Bear with me, I can't include my 1,000+ line program, and there are a couple of questions in the description.
So I have a couple types of patterns I am searching for:
#literally just a regular word
re.search("Word", arg)
#Varying complex pattern
re.search("[0-9]{2,6}-[0-9]{2}-[0-9]{1}", arg)
#Words with varying cases and the possibility of ending special characters
re.search("Supplier [Aa]ddress:?|Supplier [Ii]dentification:?|Supplier [Nn]ame:?", arg)
#I also use re.findall for the above patterns as well
re.findall("uses patterns above", arg
I have about 75 of these in total, and some need to be moved to deeply nested functions
When and where should I compile the patterns?
Right now I am trying to improve my program by compiling everything in main, then pass the correct list of compiled RegexObjects to the function that uses it. Would this increase my performance?
Would doing something like the following increase the speed of my program?
re.compile("pattern").search(arg)
Does the compiled patterns stay in memory so if a function is called multiple times with this in it would it skip the compiling part? So I wouldn't have to move data from function to function.
Is it even worth compiling all of the patterns if I move the data so much?

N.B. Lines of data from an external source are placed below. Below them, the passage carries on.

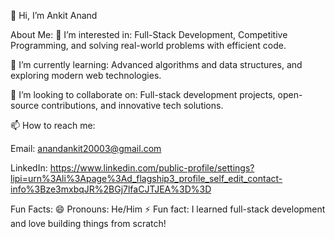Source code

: 👋 Hi, I’m Ankit Anand

About Me:
👀 I’m interested in: Full-Stack Development, Competitive Programming, and solving real-world problems with efficient code.

🌱 I’m currently learning: Advanced algorithms and data structures, and exploring modern web technologies.

💞️ I’m looking to collaborate on: Full-stack development projects, open-source contributions, and innovative tech solutions.

📫 How to reach me:

Email: anandankit20003@gmail.com

LinkedIn: https://www.linkedin.com/public-profile/settings?lipi=urn%3Ali%3Apage%3Ad_flagship3_profile_self_edit_contact-info%3Bze3mxbqJR%2BGj7lfaCJTJEA%3D%3D

Fun Facts:
😄 Pronouns: He/Him
⚡ Fun fact: I learned full-stack development and love building things from scratch!
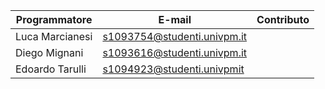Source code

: 
Programmatore | E-mail | Contributo
--------------|--------|-----------
Luca Marcianesi|s1093754@studenti.univpm.it|
Diego Mignani|s1093616@studenti.univpm.it|
Edoardo Tarulli|s1094923@studenti.univpmit|
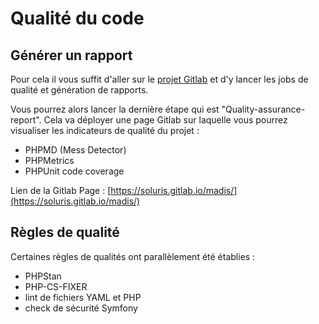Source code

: Qualité du code
===============

## Générer un rapport

Pour cela il vous suffit d'aller sur le [projet Gitlab](https://gitlab.adullact.net/soluris/madis/pipelines)
et d'y lancer les jobs de qualité et génération de rapports.

Vous pourrez alors lancer la dernière étape qui est "Quality-assurance-report".
Cela va déployer une page Gitlab sur laquelle vous pourrez visualiser les indicateurs de qualité du projet :
- PHPMD (Mess Detector)
- PHPMetrics
- PHPUnit code coverage

Lien de la Gitlab Page : [https://soluris.gitlab.io/madis/](https://soluris.gitlab.io/madis/)

## Règles de qualité

Certaines règles de qualités ont parallèlement été établies :
- PHPStan
- PHP-CS-FIXER
- lint de fichiers YAML et PHP
- check de sécurité Symfony
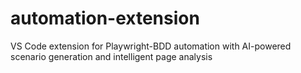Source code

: # automation-extension
VS Code extension for Playwright-BDD automation with AI-powered scenario generation and intelligent page analysis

Is there a better way to match regular words without regex?
Short example of my code:
import re
def foo(arg, allWords):
#Does some things with arg, then puts the result into a variable,
# this function does not use allWords
data = arg #This is the manipulated version of arg
return(bar(data, allWords))
def bar(data, allWords):
if allWords[0].search(data) != None:
temp = data.split("word1", 1)[1]
return(temp)
elif allWords[1].search(data) != None:
temp = data.split("word2", 1)[1]
return(temp)
def main():
allWords = [re.compile(m) for m in ["word1", "word2", "word3"]]
arg = "This is a very long string from a text document input, the provided patterns might not be word1 in this string but I need to check for them, and if they are there do some cool things word3"
#This loop runs a couple million times
# because it loops through a couple million text documents
while True:
data = foo(arg, allWords)